Column (1) excludes panel data for the four Chinese municipalities—Beijing, Tianjin, Shanghai, and Chongqing. The results show that DSC has a significantly positive effect on lnNpro, consistent with the baseline regression, indicating the robustness of the positive correlation. To address potential endogeneity, Column (2) lags the explanatory variable by one period. The results again show a significantly positive effect of DSC on lnNpro, confirming the robustness of the positive correlation. Column (3) replaces the explanatory variable with a new measure: the natural logarithm of the ratio of R&D expenditure to total revenue (i.e., R&D investment intensity, ln_RDintensity). The DSC coefficient is 0.979 and significant at the 1% level, consistent with the baseline results, further validating the robustness of the positive relationship.

Table 6. Results of additional robustness tests
	(1)	(2)	(3)
	lnNpro	lnNpro	lnNpro
DSC	0.008***	0.007***	0.979***
	(2.55)	(2.65)	(12.80)
Control Variables	YES	YES	YES
Individual Fixed Effects	YES	YES	YES
Time Fixed Effects	YES	YES	YES
Clustered Standard Errors	YES	YES	YES
Observations	11712	13,972	13,972
$R^{2}$	0.130	0.015	0.143

5. Mechanism test and heterogeneity analysis

5.1. Mechanism test

This study explores the mediating and moderating mechanisms through which the digital supply chain influences the development of enterprises’ new quality productive forces, focusing on supplier concentration and managerial power. The regression results are shown in Table 7.

Column (1) examines whether supplier concentration plays a mediating role.
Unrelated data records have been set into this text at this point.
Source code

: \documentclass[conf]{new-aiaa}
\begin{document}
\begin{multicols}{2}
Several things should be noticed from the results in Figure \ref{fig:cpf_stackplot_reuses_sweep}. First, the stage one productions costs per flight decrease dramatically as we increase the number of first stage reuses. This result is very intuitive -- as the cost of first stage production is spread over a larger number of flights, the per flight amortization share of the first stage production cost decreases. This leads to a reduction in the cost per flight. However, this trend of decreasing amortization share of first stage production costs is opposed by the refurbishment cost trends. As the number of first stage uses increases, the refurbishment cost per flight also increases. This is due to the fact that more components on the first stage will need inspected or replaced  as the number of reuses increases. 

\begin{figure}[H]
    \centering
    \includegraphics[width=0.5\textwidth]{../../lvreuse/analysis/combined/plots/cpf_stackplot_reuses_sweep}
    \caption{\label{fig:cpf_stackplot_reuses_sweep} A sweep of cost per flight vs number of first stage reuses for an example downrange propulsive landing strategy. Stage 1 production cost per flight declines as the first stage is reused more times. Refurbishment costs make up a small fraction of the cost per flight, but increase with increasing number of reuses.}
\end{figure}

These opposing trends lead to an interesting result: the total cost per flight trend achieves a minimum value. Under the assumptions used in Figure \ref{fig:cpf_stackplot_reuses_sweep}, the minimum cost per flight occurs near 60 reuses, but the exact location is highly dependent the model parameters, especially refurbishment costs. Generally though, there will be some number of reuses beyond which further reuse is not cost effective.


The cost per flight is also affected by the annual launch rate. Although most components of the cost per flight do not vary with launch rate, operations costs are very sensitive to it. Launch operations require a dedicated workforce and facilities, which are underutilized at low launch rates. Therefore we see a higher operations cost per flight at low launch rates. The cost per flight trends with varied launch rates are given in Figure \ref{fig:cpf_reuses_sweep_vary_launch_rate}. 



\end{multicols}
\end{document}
The coefficient of DSC on Spc is -0.428 and is significant at the 5% level, indicating that the digital supply chain significantly reduces supplier concentration, thereby enhancing supply chain resilience. A strong supply chain resilience can help firms maintain stable production and supply during crises, which in turn gives rise to innovation-driven new quality productive forces. Thus, Hypothesis H2, which posits that the digital supply chain promotes the development of new quality productive forces by enhancing supply chain resilience, is supported.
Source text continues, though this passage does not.